Start of DATASET EXTRACT

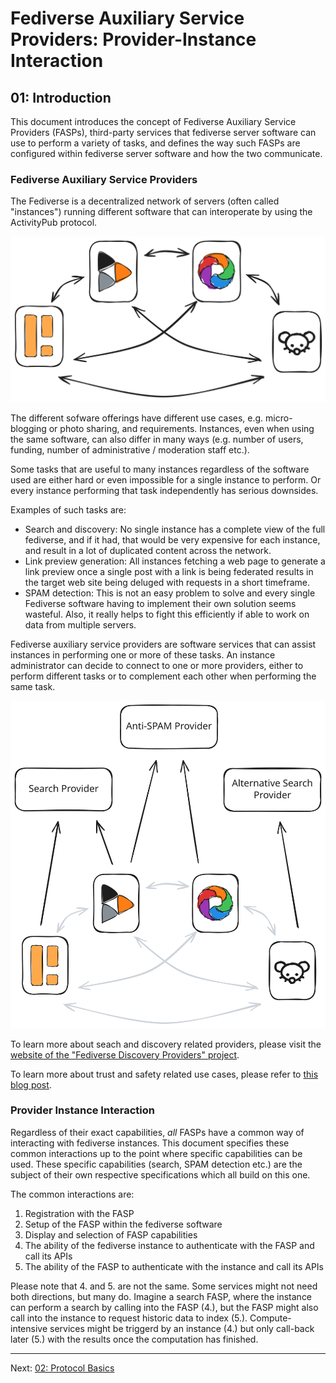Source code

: # Fediverse Auxiliary Service Providers: Provider-Instance Interaction

## 01: Introduction

This document introduces the concept of Fediverse Auxiliary Service
Providers (FASPs), third-party services that fediverse server software can use to
perform a variety of tasks, and defines the way such FASPs are configured
within fediverse server software and how the two communicate.

### Fediverse Auxiliary Service Providers

The Fediverse is a decentralized network of servers (often
called "instances") running different software
that can interoperate by using the ActivityPub protocol.

![Fediverse instances communicating with each other](../../images/instances_federating.svg)

The different sofware offerings have different use cases, e.g.
micro-blogging or photo sharing, and requirements. Instances, even when
using the same software, can also differ in many ways (e.g. number of users,
funding, number of administrative / moderation staff etc.).

Some tasks that are useful to many instances regardless of
the software used are either hard or even impossible for a single
instance to perform. Or every instance performing that task independently has serious
downsides.

Examples of such tasks are:

* Search and discovery: No single instance has a complete view of the
  full fediverse, and if it had, that would be very expensive for each instance, and result
  in a lot of duplicated content across the network.
* Link preview generation: All instances fetching a web page to generate
  a link preview once a single post with a link is being federated
  results in the target web site being deluged with requests in a short
  timeframe.
* SPAM detection: This is not an easy problem to solve and every single
  Fediverse software having to implement their own solution seems
  wasteful. Also, it really helps to fight this efficiently if able
  to work on data from multiple servers.

Fediverse auxiliary service providers are software services that can
assist instances in performing one or more of these tasks. An instance
administrator can decide to connect to one or more providers, either to
perform different tasks or to complement each other when performing the
same task.

![Fediverse instances using difference auxiliary service providers](../../images/instances_using_providers.svg)

To learn more about seach and discovery related providers, please visit
the [website of the "Fediverse Discovery Providers" project](https://fediscovery.org).

To learn more about trust and safety related use cases, please refer to
[this blog post](https://renchap.com/blog/post/evolving_mastodon_trust_and_safety/).

### Provider Instance Interaction

Regardless of their exact capabilities, *all* FASPs have a common
way of interacting with fediverse instances. This document
specifies these common interactions up to the point where specific
capabilities can be used. These specific capabilities (search, SPAM
detection etc.) are the subject of their own respective specifications
which all build on this one.

The common interactions are:

1. Registration with the FASP
2. Setup of the FASP within the fediverse software
3. Display and selection of FASP capabilities
4. The ability of the fediverse instance to authenticate with the
FASP and call its APIs
5. The ability of the FASP to authenticate with the instance and
call its APIs

Please note that 4. and 5. are not the same. Some services might not
need both directions, but many do. Imagine a search FASP, where the
instance can perform a search by calling into the FASP (4.), but the
FASP might also call into the instance to request historic data to
index (5.). Compute-intensive services might be triggerd by an instance
(4.) but only call-back later (5.) with the results once the computation
has finished.

---

Next: [02: Protocol Basics](protocol_basics.md)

End of DATASET EXTRACT

| EXERCISE DESCRIPTION |
Output the records above exactly as they are, leaving out the pictures.

| TASK RESPONSE |
Source code

: # Fediverse Auxiliary Service Providers: Provider-Instance Interaction

## 01: Introduction

This document introduces the concept of Fediverse Auxiliary Service
Providers (FASPs), third-party services that fediverse server software can use to
perform a variety of tasks, and defines the way such FASPs are configured
within fediverse server software and how the two communicate.

### Fediverse Auxiliary Service Providers

The Fediverse is a decentralized network of servers (often
called "instances") running different software
that can interoperate by using the ActivityPub protocol.

![Fediverse instances communicating with each other](../../images/instances_federating.svg)

The different sofware offerings have different use cases, e.g.
micro-blogging or photo sharing, and requirements. Instances, even when
using the same software, can also differ in many ways (e.g. number of users,
funding, number of administrative / moderation staff etc.).

Some tasks that are useful to many instances regardless of
the software used are either hard or even impossible for a single
instance to perform. Or every instance performing that task independently has serious
downsides.

Examples of such tasks are:

* Search and discovery: No single instance has a complete view of the
  full fediverse, and if it had, that would be very expensive for each instance, and result
  in a lot of duplicated content across the network.
* Link preview generation: All instances fetching a web page to generate
  a link preview once a single post with a link is being federated
  results in the target web site being deluged with requests in a short
  timeframe.
* SPAM detection: This is not an easy problem to solve and every single
  Fediverse software having to implement their own solution seems
  wasteful. Also, it really helps to fight this efficiently if able
  to work on data from multiple servers.

Fediverse auxiliary service providers are software services that can
assist instances in performing one or more of these tasks. An instance
administrator can decide to connect to one or more providers, either to
perform different tasks or to complement each other when performing the
same task.

![Fediverse instances using difference auxiliary service providers](../../images/instances_using_providers.svg)

To learn more about seach and discovery related providers, please visit
the [website of the "Fediverse Discovery Providers" project](https://fediscovery.org).

To learn more about trust and safety related use cases, please refer to
[this blog post](https://renchap.com/blog/post/evolving_mastodon_trust_and_safety/).

### Provider Instance Interaction

Regardless of their exact capabilities, *all* FASPs have a common
way of interacting with fediverse instances. This document
specifies these common interactions up to the point where specific
capabilities can be used. These specific capabilities (search, SPAM
detection etc.) are the subject of their own respective specifications
which all build on this one.

The common interactions are:

1. Registration with the FASP
2. Setup of the FASP within the fediverse software
3. Display and selection of FASP capabilities
4. The ability of the fediverse instance to authenticate with the
FASP and call its APIs
5. The ability of the FASP to authenticate with the instance and
call its APIs

Please note that 4. and 5. are not the same. Some services might not
need both directions, but many do. Imagine a search FASP, where the
instance can perform a search by calling into the FASP (4.), but the
FASP might also call into the instance to request historic data to
index (5.). Compute-intensive services might be triggerd by an instance
(4.) but only call-back later (5.) with the results once the computation
has finished.

---

Next: [02: Protocol Basics](protocol_basics.md)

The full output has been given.